=== Goal of the exercise ===
Your task is to return the span of lines beginning at the one with "- Python 3.x" and ending at the last line of the data, exactly as it stands.

(Plain-text document sources)
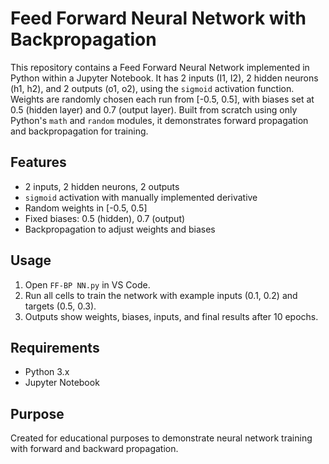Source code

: # Feed Forward Neural Network with Backpropagation

This repository contains a Feed Forward Neural Network implemented in Python within a Jupyter Notebook. It has 2 inputs (I1, I2), 2 hidden neurons (h1, h2), and 2 outputs (o1, o2), using the `sigmoid` activation function. Weights are randomly chosen each run from [-0.5, 0.5], with biases set at 0.5 (hidden layer) and 0.7 (output layer). Built from scratch using only Python's `math` and `random` modules, it demonstrates forward propagation and backpropagation for training.

## Features
- 2 inputs, 2 hidden neurons, 2 outputs
- `sigmoid` activation with manually implemented derivative
- Random weights in [-0.5, 0.5]
- Fixed biases: 0.5 (hidden), 0.7 (output)
- Backpropagation to adjust weights and biases

## Usage
1. Open `FF-BP NN.py` in VS Code.
2. Run all cells to train the network with example inputs (0.1, 0.2) and targets (0.5, 0.3).
3. Outputs show weights, biases, inputs, and final results after 10 epochs.

## Requirements
- Python 3.x
- Jupyter Notebook

## Purpose
Created for educational purposes to demonstrate neural network training with forward and backward propagation.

=== Response to the exercise ===
- Python 3.x
- Jupyter Notebook

## Purpose
Created for educational purposes to demonstrate neural network training with forward and backward propagation.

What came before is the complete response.